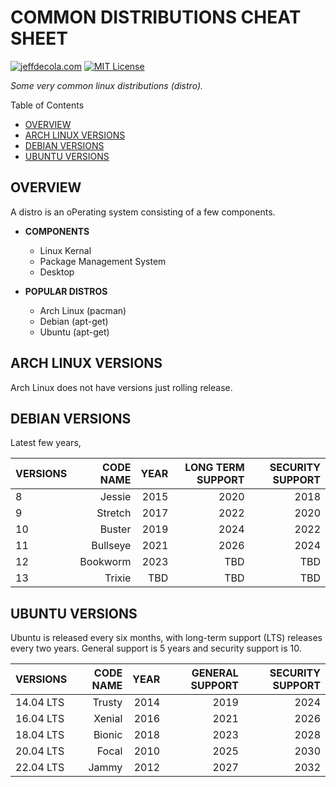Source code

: # COMMON DISTRIBUTIONS CHEAT SHEET

[![jeffdecola.com](https://img.shields.io/badge/website-jeffdecola.com-blue)](https://jeffdecola.com)
[![MIT License](https://img.shields.io/:license-mit-blue.svg)](https://jeffdecola.mit-license.org)

_Some very common linux distributions (distro)._

Table of Contents

* [OVERVIEW](https://github.com/JeffDeCola/my-cheat-sheets/tree/master/software/development/operating-systems/linux/common-distributions-cheat-sheet#overview)
* [ARCH LINUX VERSIONS](https://github.com/JeffDeCola/my-cheat-sheets/tree/master/software/development/operating-systems/linux/common-distributions-cheat-sheet#arch-linux-versions)
* [DEBIAN VERSIONS](https://github.com/JeffDeCola/my-cheat-sheets/tree/master/software/development/operating-systems/linux/common-distributions-cheat-sheet#debian-versions)
* [UBUNTU VERSIONS](https://github.com/JeffDeCola/my-cheat-sheets/tree/master/software/development/operating-systems/linux/common-distributions-cheat-sheet#ubuntu-versions)

## OVERVIEW

A distro is an oPerating system consisting of a few components.

* **COMPONENTS**
  * Linux Kernal
  * Package Management System
  * Desktop

* **POPULAR DISTROS**

  * Arch Linux (pacman)
  * Debian (apt-get)
  * Ubuntu (apt-get)

## ARCH LINUX VERSIONS

Arch Linux does not have versions just rolling release.

## DEBIAN VERSIONS

Latest few years,

| VERSIONS | CODE NAME    | YEAR  | LONG TERM SUPPORT | SECURITY SUPPORT  |
|:---------|-------------:|------:|------------------:|------------------:|
| 8        | Jessie       |  2015 | 2020              | 2018              |
| 9        | Stretch      |  2017 | 2022              | 2020              |
| 10       | Buster       |  2019 | 2024              | 2022              |
| 11       | Bullseye     |  2021 | 2026              | 2024              |
| 12       | Bookworm     |  2023 | TBD               | TBD               |
| 13       | Trixie       |  TBD  | TBD               | TBD               |

## UBUNTU VERSIONS

Ubuntu is released every six months, with long-term support (LTS)
releases every two years. General support is 5 years and security support is 10.

| VERSIONS       | CODE NAME    | YEAR  | GENERAL SUPPORT   | SECURITY SUPPORT  |
|:---------------|-------------:|------:|------------------:|------------------:|
| 14.04 LTS      | Trusty       |  2014 | 2019              | 2024              |
| 16.04 LTS      | Xenial       |  2016 | 2021              | 2026              |
| 18.04 LTS      | Bionic       |  2018 | 2023              | 2028              |
| 20.04 LTS      | Focal        |  2010 | 2025              | 2030              |
| 22.04 LTS      | Jammy        |  2012 | 2027              | 2032              |
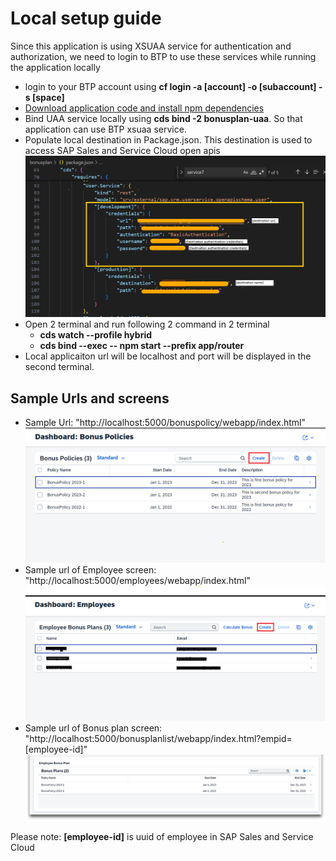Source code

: # Local setup guide

Since this application is using XSUAA service for authentication and authorization, we need to login to BTP to use these services while running the application locally
* login to your BTP account using **cf login -a [account] -o [subaccount] -s [space]**
* [Download application code and install npm dependencies](../Files/setup.md)
* Bind UAA service locally using **cds bind -2 bonusplan-uaa**. So that application can use BTP xsuaa service. 
* Populate local destination in Package.json. This destination is used to access SAP Sales and Service Cloud open apis
    ![destination for development ](../Images/local-destination-in-package-json.png "destination") 
* Open 2 terminal and run following 2 command in 2 terminal
    * **cds watch --profile hybrid**
    * **cds bind --exec -- npm start --prefix app/router**
* Local applicaiton url will be localhost and port will be displayed in the second terminal.

## Sample Urls and screens 
* Sample Url: "http://localhost:5000/bonuspolicy/webapp/index.html"
    ![Create policy ](../Images/create-policy-1.png "dashboard") 
* Sample url of Employee screen: "http://localhost:5000/employees/webapp/index.html"
    ![Assign policy ](../Images/assign-policy-1.png "dashboard")
* Sample url of Bonus plan screen: "http://localhost:5000/bonusplanlist/webapp/index.html?empid=[employee-id]"
    ![Bonus Plan](../Images/bonusplan-localhost.png "dashboard")

Please note: <b>[employee-id]</b> is uuid of employee in SAP Sales and Service Cloud
    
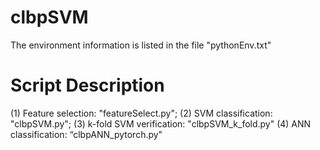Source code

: # clbpSVM

The environment information is listed in the file "pythonEnv.txt"

# Script Description
(1) Feature selection: "featureSelect.py"; 
(2) SVM classification: "clbpSVM.py"; 
(3) k-fold SVM verification: "clbpSVM_k_fold.py"
(4) ANN classification: “clbpANN_pytorch.py"
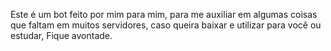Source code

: Este é um bot feito por mim para mim, para me auxiliar em algumas coisas que faltam em muitos servidores, caso queira baixar e utilizar para você ou estudar, Fique avontade.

**EXERCISE**
Pictures aside, return all the entries above exactly.

**EXERCISE RESULT**
Source code

: # COMMON DISTRIBUTIONS CHEAT SHEET

[![jeffdecola.com](https://img.shields.io/badge/website-jeffdecola.com-blue)](https://jeffdecola.com)
[![MIT License](https://img.shields.io/:license-mit-blue.svg)](https://jeffdecola.mit-license.org)

_Some very common linux distributions (distro)._

Table of Contents

* [OVERVIEW](https://github.com/JeffDeCola/my-cheat-sheets/tree/master/software/development/operating-systems/linux/common-distributions-cheat-sheet#overview)
* [ARCH LINUX VERSIONS](https://github.com/JeffDeCola/my-cheat-sheets/tree/master/software/development/operating-systems/linux/common-distributions-cheat-sheet#arch-linux-versions)
* [DEBIAN VERSIONS](https://github.com/JeffDeCola/my-cheat-sheets/tree/master/software/development/operating-systems/linux/common-distributions-cheat-sheet#debian-versions)
* [UBUNTU VERSIONS](https://github.com/JeffDeCola/my-cheat-sheets/tree/master/software/development/operating-systems/linux/common-distributions-cheat-sheet#ubuntu-versions)

## OVERVIEW

A distro is an oPerating system consisting of a few components.

* **COMPONENTS**
  * Linux Kernal
  * Package Management System
  * Desktop

* **POPULAR DISTROS**

  * Arch Linux (pacman)
  * Debian (apt-get)
  * Ubuntu (apt-get)

## ARCH LINUX VERSIONS

Arch Linux does not have versions just rolling release.

## DEBIAN VERSIONS

Latest few years,

| VERSIONS | CODE NAME    | YEAR  | LONG TERM SUPPORT | SECURITY SUPPORT  |
|:---------|-------------:|------:|------------------:|------------------:|
| 8        | Jessie       |  2015 | 2020              | 2018              |
| 9        | Stretch      |  2017 | 2022              | 2020              |
| 10       | Buster       |  2019 | 2024              | 2022              |
| 11       | Bullseye     |  2021 | 2026              | 2024              |
| 12       | Bookworm     |  2023 | TBD               | TBD               |
| 13       | Trixie       |  TBD  | TBD               | TBD               |

## UBUNTU VERSIONS

Ubuntu is released every six months, with long-term support (LTS)
releases every two years. General support is 5 years and security support is 10.

| VERSIONS       | CODE NAME    | YEAR  | GENERAL SUPPORT   | SECURITY SUPPORT  |
|:---------------|-------------:|------:|------------------:|------------------:|
| 14.04 LTS      | Trusty       |  2014 | 2019              | 2024              |
| 16.04 LTS      | Xenial       |  2016 | 2021              | 2026              |
| 18.04 LTS      | Bionic       |  2018 | 2023              | 2028              |
| 20.04 LTS      | Focal        |  2010 | 2025              | 2030              |
| 22.04 LTS      | Jammy        |  2012 | 2027              | 2032              |
Source code

: # Local setup guide

Since this application is using XSUAA service for authentication and authorization, we need to login to BTP to use these services while running the application locally
* login to your BTP account using **cf login -a [account] -o [subaccount] -s [space]**
* [Download application code and install npm dependencies](../Files/setup.md)
* Bind UAA service locally using **cds bind -2 bonusplan-uaa**. So that application can use BTP xsuaa service. 
* Populate local destination in Package.json. This destination is used to access SAP Sales and Service Cloud open apis
    ![destination for development ](../Images/local-destination-in-package-json.png "destination") 
* Open 2 terminal and run following 2 command in 2 terminal
    * **cds watch --profile hybrid**
    * **cds bind --exec -- npm start --prefix app/router**
* Local applicaiton url will be localhost and port will be displayed in the second terminal.

## Sample Urls and screens 
* Sample Url: "http://localhost:5000/bonuspolicy/webapp/index.html"
    ![Create policy ](../Images/create-policy-1.png "dashboard") 
* Sample url of Employee screen: "http://localhost:5000/employees/webapp/index.html"
    ![Assign policy ](../Images/assign-policy-1.png "dashboard")
* Sample url of Bonus plan screen: "http://localhost:5000/bonusplanlist/webapp/index.html?empid=[employee-id]"
    ![Bonus Plan](../Images/bonusplan-localhost.png "dashboard")

Please note: <b>[employee-id]</b> is uuid of employee in SAP Sales and Service Cloud
    
Source code

: # clbpSVM

The environment information is listed in the file "pythonEnv.txt"

# Script Description
(1) Feature selection: "featureSelect.py"; 
(2) SVM classification: "clbpSVM.py"; 
(3) k-fold SVM verification: "clbpSVM_k_fold.py"
(4) ANN classification: “clbpANN_pytorch.py"
Source code

: Este é um bot feito por mim para mim, para me auxiliar em algumas coisas que faltam em muitos servidores, caso queira baixar e utilizar para você ou estudar, Fique avontade.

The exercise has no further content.